[Data entries]
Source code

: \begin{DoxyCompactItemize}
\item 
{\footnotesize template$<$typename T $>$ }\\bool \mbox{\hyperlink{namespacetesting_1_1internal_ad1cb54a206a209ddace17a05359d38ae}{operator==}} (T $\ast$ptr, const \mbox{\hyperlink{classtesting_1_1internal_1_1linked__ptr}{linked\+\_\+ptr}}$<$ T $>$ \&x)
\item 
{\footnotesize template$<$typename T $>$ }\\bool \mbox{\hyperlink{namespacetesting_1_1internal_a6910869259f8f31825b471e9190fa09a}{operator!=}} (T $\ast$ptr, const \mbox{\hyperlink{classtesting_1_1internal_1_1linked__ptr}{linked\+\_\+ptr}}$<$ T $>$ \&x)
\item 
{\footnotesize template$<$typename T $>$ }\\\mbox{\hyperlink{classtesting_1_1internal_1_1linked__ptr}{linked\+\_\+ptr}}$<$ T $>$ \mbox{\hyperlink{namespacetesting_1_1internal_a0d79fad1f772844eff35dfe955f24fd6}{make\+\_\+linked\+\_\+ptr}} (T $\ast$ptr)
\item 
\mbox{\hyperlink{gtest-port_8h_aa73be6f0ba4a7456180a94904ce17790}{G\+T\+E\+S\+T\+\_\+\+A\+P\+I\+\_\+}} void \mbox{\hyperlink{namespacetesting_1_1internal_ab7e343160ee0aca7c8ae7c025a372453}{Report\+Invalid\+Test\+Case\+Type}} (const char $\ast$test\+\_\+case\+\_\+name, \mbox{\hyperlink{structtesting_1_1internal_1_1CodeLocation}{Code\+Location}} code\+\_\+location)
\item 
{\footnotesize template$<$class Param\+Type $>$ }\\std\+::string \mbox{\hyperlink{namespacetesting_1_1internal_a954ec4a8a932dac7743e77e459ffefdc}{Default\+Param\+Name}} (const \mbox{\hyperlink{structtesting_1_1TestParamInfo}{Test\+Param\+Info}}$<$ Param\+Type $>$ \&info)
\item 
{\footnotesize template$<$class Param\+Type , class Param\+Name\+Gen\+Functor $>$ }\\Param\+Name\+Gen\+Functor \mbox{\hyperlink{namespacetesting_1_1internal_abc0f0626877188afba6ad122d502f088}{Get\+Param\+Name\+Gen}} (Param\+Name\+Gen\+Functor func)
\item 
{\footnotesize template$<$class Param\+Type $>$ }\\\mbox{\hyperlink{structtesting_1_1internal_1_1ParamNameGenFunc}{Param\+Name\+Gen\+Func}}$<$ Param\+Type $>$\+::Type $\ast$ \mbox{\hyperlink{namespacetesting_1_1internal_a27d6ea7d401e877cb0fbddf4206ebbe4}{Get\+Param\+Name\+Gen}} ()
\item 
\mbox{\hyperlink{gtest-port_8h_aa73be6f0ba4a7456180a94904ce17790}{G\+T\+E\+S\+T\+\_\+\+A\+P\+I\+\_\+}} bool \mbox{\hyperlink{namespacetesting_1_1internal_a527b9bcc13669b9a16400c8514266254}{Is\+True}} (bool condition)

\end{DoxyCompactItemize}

Task objective
Output all of the data exactly.

Task solution
Source code

: \begin{DoxyCompactItemize}
\item 
{\footnotesize template$<$typename T $>$ }\\bool \mbox{\hyperlink{namespacetesting_1_1internal_ad1cb54a206a209ddace17a05359d38ae}{operator==}} (T $\ast$ptr, const \mbox{\hyperlink{classtesting_1_1internal_1_1linked__ptr}{linked\+\_\+ptr}}$<$ T $>$ \&x)
\item 
{\footnotesize template$<$typename T $>$ }\\bool \mbox{\hyperlink{namespacetesting_1_1internal_a6910869259f8f31825b471e9190fa09a}{operator!=}} (T $\ast$ptr, const \mbox{\hyperlink{classtesting_1_1internal_1_1linked__ptr}{linked\+\_\+ptr}}$<$ T $>$ \&x)
\item 
{\footnotesize template$<$typename T $>$ }\\\mbox{\hyperlink{classtesting_1_1internal_1_1linked__ptr}{linked\+\_\+ptr}}$<$ T $>$ \mbox{\hyperlink{namespacetesting_1_1internal_a0d79fad1f772844eff35dfe955f24fd6}{make\+\_\+linked\+\_\+ptr}} (T $\ast$ptr)
\item 
\mbox{\hyperlink{gtest-port_8h_aa73be6f0ba4a7456180a94904ce17790}{G\+T\+E\+S\+T\+\_\+\+A\+P\+I\+\_\+}} void \mbox{\hyperlink{namespacetesting_1_1internal_ab7e343160ee0aca7c8ae7c025a372453}{Report\+Invalid\+Test\+Case\+Type}} (const char $\ast$test\+\_\+case\+\_\+name, \mbox{\hyperlink{structtesting_1_1internal_1_1CodeLocation}{Code\+Location}} code\+\_\+location)
\item 
{\footnotesize template$<$class Param\+Type $>$ }\\std\+::string \mbox{\hyperlink{namespacetesting_1_1internal_a954ec4a8a932dac7743e77e459ffefdc}{Default\+Param\+Name}} (const \mbox{\hyperlink{structtesting_1_1TestParamInfo}{Test\+Param\+Info}}$<$ Param\+Type $>$ \&info)
\item 
{\footnotesize template$<$class Param\+Type , class Param\+Name\+Gen\+Functor $>$ }\\Param\+Name\+Gen\+Functor \mbox{\hyperlink{namespacetesting_1_1internal_abc0f0626877188afba6ad122d502f088}{Get\+Param\+Name\+Gen}} (Param\+Name\+Gen\+Functor func)
\item 
{\footnotesize template$<$class Param\+Type $>$ }\\\mbox{\hyperlink{structtesting_1_1internal_1_1ParamNameGenFunc}{Param\+Name\+Gen\+Func}}$<$ Param\+Type $>$\+::Type $\ast$ \mbox{\hyperlink{namespacetesting_1_1internal_a27d6ea7d401e877cb0fbddf4206ebbe4}{Get\+Param\+Name\+Gen}} ()
\item 
\mbox{\hyperlink{gtest-port_8h_aa73be6f0ba4a7456180a94904ce17790}{G\+T\+E\+S\+T\+\_\+\+A\+P\+I\+\_\+}} bool \mbox{\hyperlink{namespacetesting_1_1internal_a527b9bcc13669b9a16400c8514266254}{Is\+True}} (bool condition)

\end{DoxyCompactItemize}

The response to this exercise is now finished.